WHAT TO PRODUCE
In the records below, find the line containing "A arrivals are"; copy exactly that line and all lines after it to the end, and nothing else.

PROVIDED INFORMATION
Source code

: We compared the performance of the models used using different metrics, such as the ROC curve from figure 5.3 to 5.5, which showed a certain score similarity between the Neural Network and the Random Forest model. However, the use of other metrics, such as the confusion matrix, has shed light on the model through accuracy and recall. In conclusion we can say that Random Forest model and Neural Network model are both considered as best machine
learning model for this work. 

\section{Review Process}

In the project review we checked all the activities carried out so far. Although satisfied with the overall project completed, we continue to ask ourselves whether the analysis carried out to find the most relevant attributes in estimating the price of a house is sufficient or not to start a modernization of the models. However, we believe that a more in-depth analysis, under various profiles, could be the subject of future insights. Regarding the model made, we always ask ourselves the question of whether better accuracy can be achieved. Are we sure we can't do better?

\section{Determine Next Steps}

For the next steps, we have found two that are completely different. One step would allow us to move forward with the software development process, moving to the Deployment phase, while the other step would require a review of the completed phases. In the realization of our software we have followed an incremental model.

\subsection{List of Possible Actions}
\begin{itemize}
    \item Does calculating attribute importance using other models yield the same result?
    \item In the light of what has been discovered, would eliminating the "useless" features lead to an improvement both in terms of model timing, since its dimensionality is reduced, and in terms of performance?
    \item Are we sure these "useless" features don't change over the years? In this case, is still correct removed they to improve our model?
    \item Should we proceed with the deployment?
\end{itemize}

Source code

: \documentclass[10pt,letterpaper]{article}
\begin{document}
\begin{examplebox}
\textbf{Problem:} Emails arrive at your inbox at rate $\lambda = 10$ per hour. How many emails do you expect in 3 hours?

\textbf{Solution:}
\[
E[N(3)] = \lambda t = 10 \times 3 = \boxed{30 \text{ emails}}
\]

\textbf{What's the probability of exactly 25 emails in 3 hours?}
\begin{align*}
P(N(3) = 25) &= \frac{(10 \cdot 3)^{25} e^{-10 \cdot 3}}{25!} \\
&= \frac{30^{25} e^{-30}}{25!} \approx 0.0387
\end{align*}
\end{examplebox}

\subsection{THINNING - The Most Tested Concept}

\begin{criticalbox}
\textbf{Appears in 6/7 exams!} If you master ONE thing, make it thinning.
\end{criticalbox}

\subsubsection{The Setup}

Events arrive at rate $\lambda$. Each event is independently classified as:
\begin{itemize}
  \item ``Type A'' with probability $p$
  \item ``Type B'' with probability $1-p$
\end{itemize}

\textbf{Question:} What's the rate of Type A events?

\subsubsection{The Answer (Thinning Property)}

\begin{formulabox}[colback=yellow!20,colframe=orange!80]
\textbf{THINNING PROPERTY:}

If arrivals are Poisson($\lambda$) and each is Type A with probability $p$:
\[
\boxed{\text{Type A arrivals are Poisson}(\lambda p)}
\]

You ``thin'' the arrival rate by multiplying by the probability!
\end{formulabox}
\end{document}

RESPONSE FOR THIS EXERCISE
\boxed{\text{Type A arrivals are Poisson}(\lambda p)}
\]

You ``thin'' the arrival rate by multiplying by the probability!
\end{formulabox}
\end{document}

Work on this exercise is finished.